Ein Achtjähriger wird am Frankfurter Hauptbahnhof vor einen fahrenden ICE gestoßen und stirbt. Es bleibt die schmerzende Frage nach dem Warum. Im Prozess bittet der mutmaßliche Täter um Entschuldigung.

19.08.2020, 21:38
Arne Dedert
Arne Dedert dpa

Frankfurt/Main (dpa) - Im Prozess um die tödliche Gleisattacke am Frankfurter Hauptbahnhof hat sich der Beschuldigte zu der Tat geäußert.

"Es tut mir unendlich leid, ganz besonders für die Familie", hieß es in einer Erklärung, die der Anwalt des Mannes zum Prozessbeginn am Mittwoch abgab. Der 41-Jährige soll einen Jungen und seine Mutter Ende Juli vergangenen Jahres vor einen einfahrenden ICE gestoßen haben. Der Achtjährige kam ums Leben, die Mutter konnte sich in letzter Minute retten. Die Tat sorgte bundesweit für Entsetzen. (Az.: 3390 Js 234079/19)

Der Anwalt des Vaters des getöteten Jungen, der als Nebenkläger auftritt, lehnte die Entschuldigung im Namen seines Mandanten ab. "Mein Mandant wird diese Entschuldigung nicht annehmen, denn es gibt keine Entschuldigung für das, was getan wurde", sagte Anwalt Ulrich Warncke in einer Prozesspause vor Journalisten.

Ein psychiatrischer Sachverständiger las im Prozess aus Gesprächsprotokollen vor. Demnach sagte der aus Eritrea stammende Mann, er könne sich an die Tat nicht erinnern. Falls die Vorwürfe zuträfen, handele es sich um den größten Fehler seines Lebens.
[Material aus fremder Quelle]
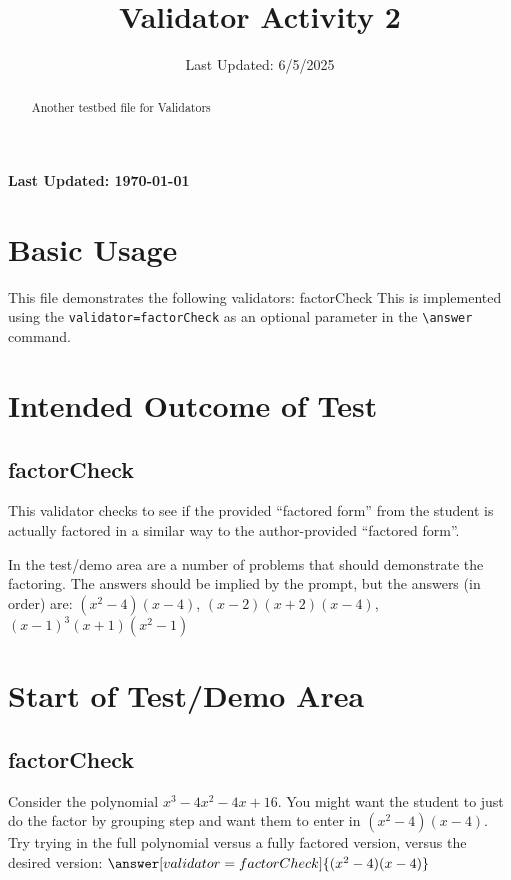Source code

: \documentclass{ximera}
\title{Validator Activity 2}
\date{Last Updated: 6/5/2025}
\begin{document}
\begin{abstract}
    Another testbed file for Validators
\end{abstract}
\maketitle

{{\Huge \bfseries Last Updated: \today}} \\

\section{Basic Usage}

This file demonstrates the following validators: factorCheck
This is implemented using the \verb|validator=factorCheck| as an optional parameter in the \verb|\answer| command.

\section{Intended Outcome of Test}
    \subsection*{factorCheck}
        This validator checks to see if the provided ``factored form'' from the student 
        is actually factored in a similar way to the author-provided ``factored form''.
        
        In the test/demo area are a number of problems that should demonstrate the factoring. The answers should be implied by the prompt, 
        but the answers (in order) are: $(x^2-4)(x-4)$, $(x-2)(x+2)(x-4)$, $(x-1)^3(x+1)(x^2-1)$

\section{Start of Test/Demo Area}

    \subsection*{factorCheck}
        \begin{problem}
            Consider the polynomial $x^3 - 4x^2 - 4x + 16$. You might want the student to just do the factor by grouping step 
            and want them to enter in $(x^2-4)(x-4)$. 
            Try trying in the full polynomial versus a fully factored version, 
            versus the desired version: $\answer[validator=factorCheck]{(x^2-4)(x-4)}$
        \end{problem}
\end{document}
Frauen und Kinder müsse man beschützen.

Die Staatsanwaltschaft hat den Mann nicht angeklagt, sondern beantragt in einem sogenannten Sicherungsverfahren seine dauerhafte Unterbringung in der Psychiatrie, da eine sehr hohe Wahrscheinlichkeit bestehe, dass er weitere Taten begehe.

Eine heute 79-Jährige, die der Beschuldigte ebenfalls gestoßen haben soll und die schwer verletzt auf den Bahnsteig stürzte, sagte aus, sie habe den 41-Jährigen vor der Tat gesehen, wie er hinter einem Pfeiler stand und hervor schaute. Er habe dann plötzlich die Mutter und das Kind "mit großer Gewalt" auf das Gleis gestoßen, auf dem gerade der ICE einfuhr. Sie leide bis heute unter körperlichen Einschränkungen und sei psychisch belastet, berichtete die Frau.
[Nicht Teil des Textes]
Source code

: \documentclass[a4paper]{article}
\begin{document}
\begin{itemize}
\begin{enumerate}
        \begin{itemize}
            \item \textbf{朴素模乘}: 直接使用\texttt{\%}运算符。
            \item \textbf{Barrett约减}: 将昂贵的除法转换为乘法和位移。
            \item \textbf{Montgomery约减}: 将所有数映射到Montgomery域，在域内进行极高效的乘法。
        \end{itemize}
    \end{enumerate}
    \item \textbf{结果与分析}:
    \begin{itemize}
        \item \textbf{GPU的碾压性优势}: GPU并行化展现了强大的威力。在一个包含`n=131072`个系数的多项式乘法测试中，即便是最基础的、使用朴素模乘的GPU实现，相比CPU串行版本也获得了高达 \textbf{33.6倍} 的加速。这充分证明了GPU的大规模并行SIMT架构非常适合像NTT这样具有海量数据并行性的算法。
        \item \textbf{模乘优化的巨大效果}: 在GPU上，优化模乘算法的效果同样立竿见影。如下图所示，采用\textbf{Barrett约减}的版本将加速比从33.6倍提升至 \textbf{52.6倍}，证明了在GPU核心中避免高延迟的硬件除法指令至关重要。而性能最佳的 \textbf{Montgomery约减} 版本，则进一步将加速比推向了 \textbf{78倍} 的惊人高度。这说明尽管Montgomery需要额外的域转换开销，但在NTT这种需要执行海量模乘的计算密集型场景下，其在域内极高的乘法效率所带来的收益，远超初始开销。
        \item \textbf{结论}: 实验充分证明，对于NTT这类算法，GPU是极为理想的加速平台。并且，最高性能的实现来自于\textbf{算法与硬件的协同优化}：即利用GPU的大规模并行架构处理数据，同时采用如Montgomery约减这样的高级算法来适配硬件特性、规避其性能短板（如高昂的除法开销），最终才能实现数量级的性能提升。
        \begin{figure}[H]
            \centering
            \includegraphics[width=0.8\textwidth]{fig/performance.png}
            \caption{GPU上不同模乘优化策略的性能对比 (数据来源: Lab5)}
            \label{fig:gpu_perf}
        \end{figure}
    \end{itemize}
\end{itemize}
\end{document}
Der Eritreer soll 2006 als Flüchtling in die Schweiz gekommen sein. Dort lebte er mit Ausnahme eines kleinen Verkehrsdelikts unauffällig, galt als zuverlässig und fleißig. Im Juli 2019 kam es dann zum Ausbruch häuslicher Gewalt. Er schloss seine Frau und seine drei Kinder in der Wohnung ein, bedrohte eine Nachbarin mit einem Messer - und machte sich davon. In der Schweiz wurde der Mann national zur Fahndung ausgeschrieben. Er selbst erklärte nach der Gleisattacke, dass er wenige Tage zuvor von Basel mit dem Zug nach Frankfurt gekommen sei.

Der Tat folgte in Deutschland eine Debatte über die Sicherheit an Bahnsteigen - auch, weil nur wenige Tage zuvor eine Frau in Nordrhein-Westfalen vor einen Zug gestoßen und tödlich verletzt worden war. Bundesregierung, Bahn und Bundespolizei richteten eine gemeinsame Arbeitsgruppe ein, um für mehr Sicherheit zu sorgen.